----- PROVIDED ENTRIES -----

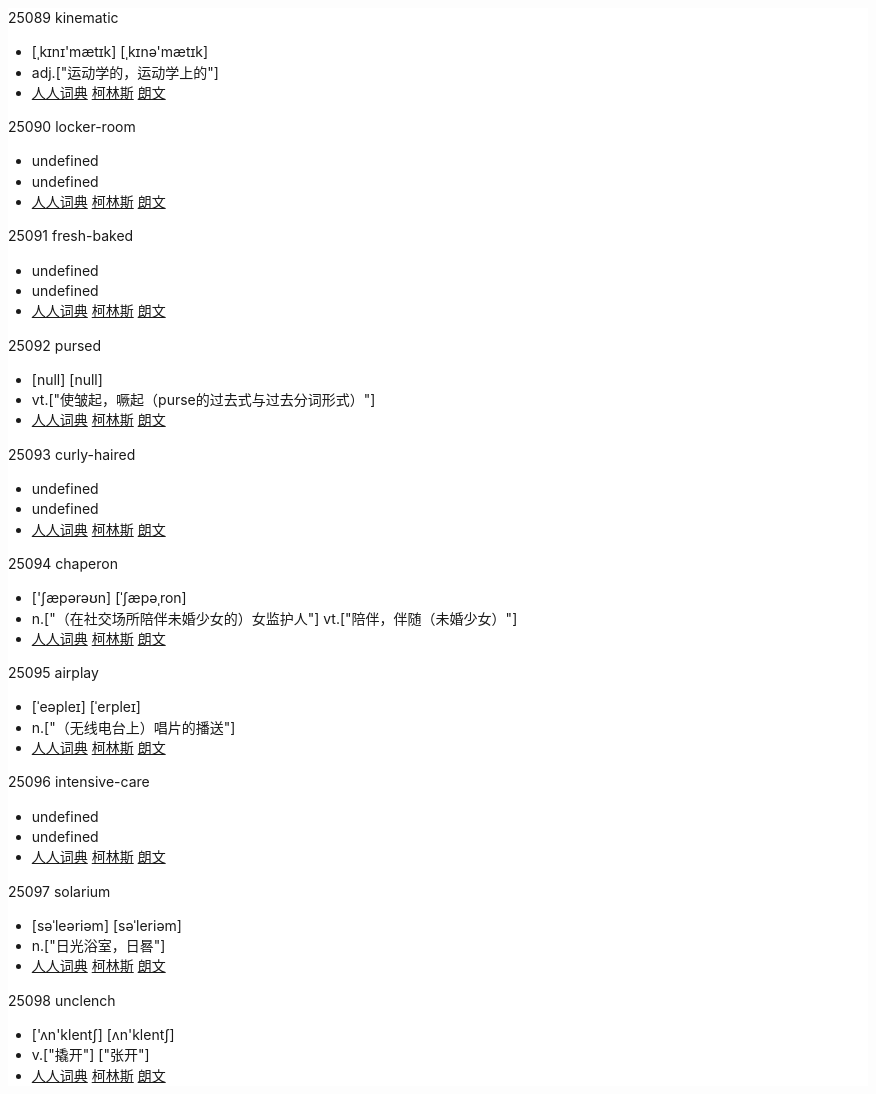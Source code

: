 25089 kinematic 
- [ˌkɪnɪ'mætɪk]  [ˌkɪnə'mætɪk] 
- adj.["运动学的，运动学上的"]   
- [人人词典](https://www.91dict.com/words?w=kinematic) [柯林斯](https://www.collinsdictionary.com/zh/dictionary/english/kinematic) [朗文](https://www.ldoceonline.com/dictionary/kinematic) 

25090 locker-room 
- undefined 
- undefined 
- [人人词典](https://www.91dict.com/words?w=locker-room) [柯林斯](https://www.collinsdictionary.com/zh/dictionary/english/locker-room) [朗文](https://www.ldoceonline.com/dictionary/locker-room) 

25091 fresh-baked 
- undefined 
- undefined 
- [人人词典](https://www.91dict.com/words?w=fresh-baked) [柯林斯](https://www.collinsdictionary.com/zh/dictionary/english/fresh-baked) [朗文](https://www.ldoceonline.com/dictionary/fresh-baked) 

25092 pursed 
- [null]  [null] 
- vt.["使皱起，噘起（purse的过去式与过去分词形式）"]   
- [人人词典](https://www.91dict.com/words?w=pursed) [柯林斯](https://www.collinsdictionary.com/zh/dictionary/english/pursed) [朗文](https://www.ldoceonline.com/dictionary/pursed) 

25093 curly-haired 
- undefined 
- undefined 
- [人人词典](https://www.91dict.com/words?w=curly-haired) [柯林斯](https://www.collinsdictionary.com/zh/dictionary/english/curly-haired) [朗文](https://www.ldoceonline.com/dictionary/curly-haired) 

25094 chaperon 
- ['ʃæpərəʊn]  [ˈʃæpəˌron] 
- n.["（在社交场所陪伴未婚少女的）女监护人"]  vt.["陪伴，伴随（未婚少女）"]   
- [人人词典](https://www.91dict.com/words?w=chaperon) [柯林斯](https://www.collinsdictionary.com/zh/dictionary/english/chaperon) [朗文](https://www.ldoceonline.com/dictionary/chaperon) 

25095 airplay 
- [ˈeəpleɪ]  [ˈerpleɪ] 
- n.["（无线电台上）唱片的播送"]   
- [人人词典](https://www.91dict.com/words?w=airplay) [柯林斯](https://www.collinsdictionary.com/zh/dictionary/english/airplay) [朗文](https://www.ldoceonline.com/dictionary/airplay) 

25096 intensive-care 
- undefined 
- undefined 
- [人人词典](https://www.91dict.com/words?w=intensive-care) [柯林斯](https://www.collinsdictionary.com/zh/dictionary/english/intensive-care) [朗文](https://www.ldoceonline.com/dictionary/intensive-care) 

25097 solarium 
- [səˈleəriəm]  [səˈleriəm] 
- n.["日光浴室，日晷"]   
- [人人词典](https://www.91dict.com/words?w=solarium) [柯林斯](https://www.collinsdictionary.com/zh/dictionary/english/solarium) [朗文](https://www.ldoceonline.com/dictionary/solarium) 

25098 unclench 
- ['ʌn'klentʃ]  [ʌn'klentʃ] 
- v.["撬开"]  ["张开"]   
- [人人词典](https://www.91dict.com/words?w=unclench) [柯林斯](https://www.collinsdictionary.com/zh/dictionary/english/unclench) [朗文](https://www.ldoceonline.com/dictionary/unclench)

-----
----- PROVIDED ENTRIES -----

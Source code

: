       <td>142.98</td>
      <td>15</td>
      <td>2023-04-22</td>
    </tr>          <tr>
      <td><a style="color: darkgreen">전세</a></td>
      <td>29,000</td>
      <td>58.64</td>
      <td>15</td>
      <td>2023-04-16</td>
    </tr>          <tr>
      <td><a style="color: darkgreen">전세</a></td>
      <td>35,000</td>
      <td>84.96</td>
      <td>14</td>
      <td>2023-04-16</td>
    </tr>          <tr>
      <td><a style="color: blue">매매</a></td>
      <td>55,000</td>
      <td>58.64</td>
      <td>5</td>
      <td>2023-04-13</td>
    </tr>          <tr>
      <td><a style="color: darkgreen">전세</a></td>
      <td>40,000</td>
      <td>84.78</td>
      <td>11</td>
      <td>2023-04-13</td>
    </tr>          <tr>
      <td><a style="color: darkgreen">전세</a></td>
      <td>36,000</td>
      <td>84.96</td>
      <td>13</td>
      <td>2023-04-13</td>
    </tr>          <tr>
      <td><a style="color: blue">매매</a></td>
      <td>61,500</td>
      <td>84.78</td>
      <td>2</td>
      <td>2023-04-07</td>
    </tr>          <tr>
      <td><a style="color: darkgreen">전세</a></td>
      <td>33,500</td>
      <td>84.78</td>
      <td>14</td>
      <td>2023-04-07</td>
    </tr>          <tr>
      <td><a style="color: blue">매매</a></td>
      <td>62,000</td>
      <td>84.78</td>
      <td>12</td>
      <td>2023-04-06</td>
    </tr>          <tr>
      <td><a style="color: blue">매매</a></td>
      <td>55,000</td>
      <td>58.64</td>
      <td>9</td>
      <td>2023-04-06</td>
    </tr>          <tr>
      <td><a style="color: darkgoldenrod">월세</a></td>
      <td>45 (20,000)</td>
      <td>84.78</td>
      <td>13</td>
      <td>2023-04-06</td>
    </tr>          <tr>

-----
----- PROVIDED ENTRIES -----

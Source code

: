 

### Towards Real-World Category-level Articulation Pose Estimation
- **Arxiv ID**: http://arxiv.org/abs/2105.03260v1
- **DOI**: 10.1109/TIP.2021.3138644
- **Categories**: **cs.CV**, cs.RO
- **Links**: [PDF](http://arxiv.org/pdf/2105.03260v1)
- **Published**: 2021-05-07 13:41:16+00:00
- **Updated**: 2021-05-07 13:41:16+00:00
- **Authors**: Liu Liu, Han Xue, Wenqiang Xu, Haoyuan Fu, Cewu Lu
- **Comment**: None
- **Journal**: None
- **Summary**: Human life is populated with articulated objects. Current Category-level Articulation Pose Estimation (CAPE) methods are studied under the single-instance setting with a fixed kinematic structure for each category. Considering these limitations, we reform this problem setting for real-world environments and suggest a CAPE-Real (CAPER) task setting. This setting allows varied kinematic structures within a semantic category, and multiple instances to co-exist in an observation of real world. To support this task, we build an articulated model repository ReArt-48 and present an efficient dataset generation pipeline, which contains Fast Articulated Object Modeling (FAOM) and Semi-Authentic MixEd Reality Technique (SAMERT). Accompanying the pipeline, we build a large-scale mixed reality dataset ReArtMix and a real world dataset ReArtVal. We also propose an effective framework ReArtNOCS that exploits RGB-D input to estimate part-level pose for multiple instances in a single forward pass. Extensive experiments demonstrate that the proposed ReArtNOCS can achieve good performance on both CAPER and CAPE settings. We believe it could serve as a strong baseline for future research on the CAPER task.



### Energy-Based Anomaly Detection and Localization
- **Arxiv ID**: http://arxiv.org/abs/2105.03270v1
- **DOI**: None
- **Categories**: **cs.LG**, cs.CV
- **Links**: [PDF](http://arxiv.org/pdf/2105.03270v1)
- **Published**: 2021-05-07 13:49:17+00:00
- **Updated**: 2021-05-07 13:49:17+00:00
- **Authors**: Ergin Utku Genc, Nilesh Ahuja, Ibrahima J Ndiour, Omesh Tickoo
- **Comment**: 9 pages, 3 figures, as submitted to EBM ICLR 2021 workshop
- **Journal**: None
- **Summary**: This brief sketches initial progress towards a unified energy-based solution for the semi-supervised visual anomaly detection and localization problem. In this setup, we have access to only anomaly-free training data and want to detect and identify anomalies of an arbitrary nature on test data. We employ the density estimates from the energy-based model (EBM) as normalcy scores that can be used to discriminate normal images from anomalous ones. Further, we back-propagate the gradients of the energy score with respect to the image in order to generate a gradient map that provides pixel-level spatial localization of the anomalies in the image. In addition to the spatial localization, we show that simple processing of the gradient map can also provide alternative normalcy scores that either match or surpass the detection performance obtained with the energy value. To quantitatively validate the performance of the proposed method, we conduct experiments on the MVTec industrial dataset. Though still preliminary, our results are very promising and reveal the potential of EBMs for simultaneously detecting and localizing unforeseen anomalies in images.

-----

*PROBLEM TO SOLVE*
Work through the records above. Copy every line with the string "chaperon".

*TASK SOLUTION*
25094 chaperon 
- [人人词典](https://www.91dict.com/words?w=chaperon) [柯林斯](https://www.collinsdictionary.com/zh/dictionary/english/chaperon) [朗文](https://www.ldoceonline.com/dictionary/chaperon) 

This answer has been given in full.